**Task prompt**
Go through the data below and return each line where the string "HiLog" occurs.

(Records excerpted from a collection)
• • • • • • •

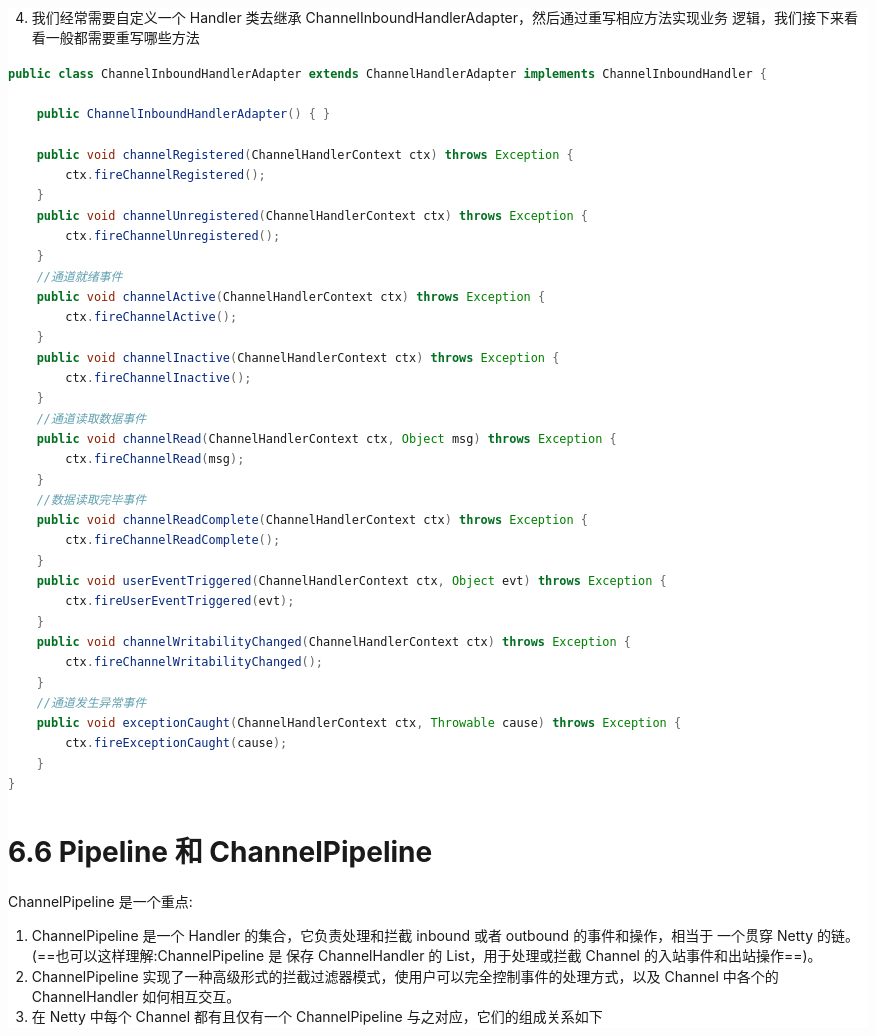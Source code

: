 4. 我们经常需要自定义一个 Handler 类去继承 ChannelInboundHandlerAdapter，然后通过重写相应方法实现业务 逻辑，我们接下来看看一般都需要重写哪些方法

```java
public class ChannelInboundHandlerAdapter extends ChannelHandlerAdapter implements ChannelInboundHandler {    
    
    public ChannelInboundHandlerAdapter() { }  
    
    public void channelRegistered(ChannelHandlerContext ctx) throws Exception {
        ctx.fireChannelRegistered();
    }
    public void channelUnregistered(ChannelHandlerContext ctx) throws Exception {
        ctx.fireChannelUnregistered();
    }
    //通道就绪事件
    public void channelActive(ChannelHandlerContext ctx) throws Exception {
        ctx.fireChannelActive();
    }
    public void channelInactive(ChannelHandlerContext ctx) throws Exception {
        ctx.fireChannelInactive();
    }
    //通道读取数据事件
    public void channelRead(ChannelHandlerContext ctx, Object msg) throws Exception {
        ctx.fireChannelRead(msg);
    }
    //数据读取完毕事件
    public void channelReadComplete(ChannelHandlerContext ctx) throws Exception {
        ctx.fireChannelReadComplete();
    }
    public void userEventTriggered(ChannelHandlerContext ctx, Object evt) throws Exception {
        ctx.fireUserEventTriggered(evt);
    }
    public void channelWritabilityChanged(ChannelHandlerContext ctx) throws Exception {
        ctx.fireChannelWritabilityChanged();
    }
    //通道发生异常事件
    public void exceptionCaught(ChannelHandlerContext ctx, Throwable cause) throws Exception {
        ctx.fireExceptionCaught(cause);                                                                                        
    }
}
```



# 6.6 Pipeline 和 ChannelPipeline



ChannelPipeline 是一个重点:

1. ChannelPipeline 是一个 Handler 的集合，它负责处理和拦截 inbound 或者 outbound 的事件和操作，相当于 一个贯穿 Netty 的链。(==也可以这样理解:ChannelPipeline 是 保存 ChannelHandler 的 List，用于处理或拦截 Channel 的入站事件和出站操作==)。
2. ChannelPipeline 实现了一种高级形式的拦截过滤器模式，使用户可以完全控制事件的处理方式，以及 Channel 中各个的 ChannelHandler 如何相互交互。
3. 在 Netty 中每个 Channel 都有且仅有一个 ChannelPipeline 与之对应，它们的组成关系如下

• • • • • • •

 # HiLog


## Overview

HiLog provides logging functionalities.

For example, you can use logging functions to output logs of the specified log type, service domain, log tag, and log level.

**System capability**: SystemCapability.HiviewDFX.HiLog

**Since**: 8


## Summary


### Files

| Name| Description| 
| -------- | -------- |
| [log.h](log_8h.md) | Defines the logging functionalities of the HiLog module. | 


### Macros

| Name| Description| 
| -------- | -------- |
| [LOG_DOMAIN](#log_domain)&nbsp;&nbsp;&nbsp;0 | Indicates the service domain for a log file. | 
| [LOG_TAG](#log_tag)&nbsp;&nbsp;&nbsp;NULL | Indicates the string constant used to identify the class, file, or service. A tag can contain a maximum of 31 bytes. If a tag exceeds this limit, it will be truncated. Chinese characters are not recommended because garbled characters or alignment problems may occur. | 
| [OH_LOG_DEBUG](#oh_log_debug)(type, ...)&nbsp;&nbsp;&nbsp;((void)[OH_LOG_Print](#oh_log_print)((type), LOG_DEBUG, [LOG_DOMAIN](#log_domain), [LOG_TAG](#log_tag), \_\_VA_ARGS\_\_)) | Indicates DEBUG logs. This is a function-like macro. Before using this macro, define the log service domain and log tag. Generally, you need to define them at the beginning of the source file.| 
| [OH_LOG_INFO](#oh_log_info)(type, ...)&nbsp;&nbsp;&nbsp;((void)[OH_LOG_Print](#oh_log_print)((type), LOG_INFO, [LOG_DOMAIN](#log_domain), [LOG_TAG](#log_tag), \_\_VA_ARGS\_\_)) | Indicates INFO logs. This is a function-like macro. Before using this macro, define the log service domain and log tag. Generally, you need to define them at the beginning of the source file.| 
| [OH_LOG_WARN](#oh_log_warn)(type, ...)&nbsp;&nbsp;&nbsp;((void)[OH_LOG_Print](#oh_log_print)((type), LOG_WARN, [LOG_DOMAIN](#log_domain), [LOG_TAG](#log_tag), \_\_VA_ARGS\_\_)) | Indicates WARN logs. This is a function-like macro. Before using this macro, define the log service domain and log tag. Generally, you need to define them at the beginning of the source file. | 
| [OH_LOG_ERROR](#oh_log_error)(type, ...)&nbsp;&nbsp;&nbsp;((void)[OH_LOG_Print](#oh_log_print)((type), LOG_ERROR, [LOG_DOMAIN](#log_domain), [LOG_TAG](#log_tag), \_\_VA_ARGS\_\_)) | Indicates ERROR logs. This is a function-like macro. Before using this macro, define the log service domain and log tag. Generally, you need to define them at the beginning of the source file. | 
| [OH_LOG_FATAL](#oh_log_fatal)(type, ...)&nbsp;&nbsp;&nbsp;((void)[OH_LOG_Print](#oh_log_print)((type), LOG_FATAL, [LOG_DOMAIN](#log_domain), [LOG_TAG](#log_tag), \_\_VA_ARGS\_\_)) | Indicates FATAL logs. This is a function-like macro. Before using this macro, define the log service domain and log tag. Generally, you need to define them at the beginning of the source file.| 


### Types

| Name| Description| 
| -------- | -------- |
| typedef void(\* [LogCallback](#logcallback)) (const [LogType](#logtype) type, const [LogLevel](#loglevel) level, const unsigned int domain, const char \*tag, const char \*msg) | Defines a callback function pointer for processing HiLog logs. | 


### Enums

• • • • • • •

**Written answer**
 # HiLog
HiLog provides logging functionalities.
**System capability**: SystemCapability.HiviewDFX.HiLog
| [log.h](log_8h.md) | Defines the logging functionalities of the HiLog module. | 
| typedef void(\* [LogCallback](#logcallback)) (const [LogType](#logtype) type, const [LogLevel](#loglevel) level, const unsigned int domain, const char \*tag, const char \*msg) | Defines a callback function pointer for processing HiLog logs. | 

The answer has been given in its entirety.